Who knew that Hallowe'en was an opportunity for satyrical commentary? Not me! However, it seems that guests at the best people's "Hallowe'en bashes" were dressing up in costumes that did just that. Here is a link to some photos.
Somebody was celebrating Hallowe'en a little too enthusiastically and until a
Iittle too late an hour last night. In the wee, small hours singing, group singing of the almost tuneless kind favoured by people who have drunk too much, was going on just across the road from our hotel. Maybe it was on the beach. There were certainly two or three signs along the boardwalk this morning of somebody having overindulged and been unable to contain it any longer.
I did not get out of bed to investigate. You never know; they might have been a coven of witches. It was Hallowe'en, after all. And I did not want to be turned into a toad, or any other amphibious creature for that matter. Besides I was comfortable in my bed. Getting out would have woken me fully and I might have had difficulty getting back to sleep.
According to something I read the other day, the comfortable-in-my-bed sensation I was experiencing was "hygge". Pronounce "hue-guh" this is a Danish word, usually translated as "cosiness" but in fact meaning a whole lot more. It is hygge, that untranslatable quality of places, people and togetherness prized by Danes above almost all else.
Here are some comments:
"Hygge is when you treat yourself, it’s not that healthy, but it’s good food."
“We are very proud of this word hygge. Everybody has a little laugh when you say hygge.”
Books have been written about it. But it may be a fragile thing and even when hygge is established, it is easily destroyed. “The hygge can disappear just like that,” say the experts. “When someone says something wrong, you can feel it, it makes a suction through your body.”
Every language seems to have a word which they reckon is untranslatable. The galicians have "morriña" - a nostalgic sadness, felt especially when you are far from home and long to return there but perhaps cannot do so because you have had to emigrate to look for work.

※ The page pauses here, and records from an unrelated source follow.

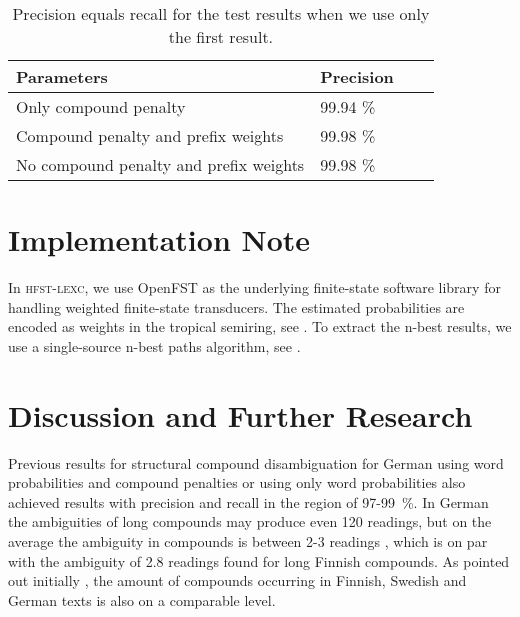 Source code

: \documentclass[11pt]{article}
\begin{document}
\begin{table}[htb!]
  \begin{small}
    \begin{tabular}{|l|l|l|l|}
      \hline 
      Parameters & Precision \\
      \hline 
      Only compound penalty & 99.94 \% \\
      Compound penalty and prefix weights & 99.98 \% \\
      No compound penalty and prefix weights & 99.98 \% \\
      \hline 
    \end{tabular}
    \caption{Precision equals recall for the test results when we use
      only the first result.
    }\label{tab:results}
  \end{small}
\end{table}

\section{Implementation Note}
\label{Sect6}

In \textsc{hfst-lexc}, we use OpenFST \cite{openfst/2007} as the underlying
finite-state software library for handling weighted finite-state
transducers. The estimated probabilities are encoded as weights in the
tropical semiring, see \cite{mohri/1997}. To extract the n-best
results, we use a single-source n-best paths algorithm, see
\cite{mohri/2002}.

\section{Discussion and Further Research}
\label{Sect7}

Previous results for structural compound disambiguation for German
using word probabilities and compound penalties \cite{schiller/2005} or
using only word probabilities \cite{marek/2006} also achieved results
with precision and recall in the region of 97-99~\%. In German the
ambiguities of long compounds may produce even 120 readings, but on
the average the ambiguity in compounds is between 2-3 readings
\cite{schiller/2005}, which is on par with the ambiguity of 2.8
readings found for long Finnish compounds. As pointed out initially
\cite{hedlund/2002}, the amount of compounds occurring in Finnish,
Swedish and German texts is also on a comparable level.
\end{document}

The Germans have "schadenfreude", which has gone into English usage. And now we have the Danish "hygge".
Do we have any special English words? Well, I suppose you could try the Northwest of England's use of "nesh", to describe the kind of softy who needs to put extra layers on as soon as the temperature goes below 20 degrees, when everyone knows you can still walk around without a jacket even in the snow!
Languages are funny. Take the Portuguese names for the days of the week. In every other Romance (Latin based) language I have come across the days of the week are recognisably similar. The French have "lundi, mardi, mercedi, jeudi, vendredi, samedi, dimanche", the Spanish, "lunes, martes, mièrcoles, jueves, viernes, sábado, domingo" and the Italians, "lunedi, martedi, mercores, jovedi, venerdi, sabato, domenica". But the Portuguese give you, "segunda feira, terça feira, quarta feira, quinta feira, sexta feira, sabado, domingo". So you start the week with a recognisable Sunday, "domingo", and then you get into second day, third day, fourth day and so on. I have to start counting days on my fingers if I want to work out when things are happening, or even just to know what day it
This is just the kind of thing that can ruin your sense of "hygge".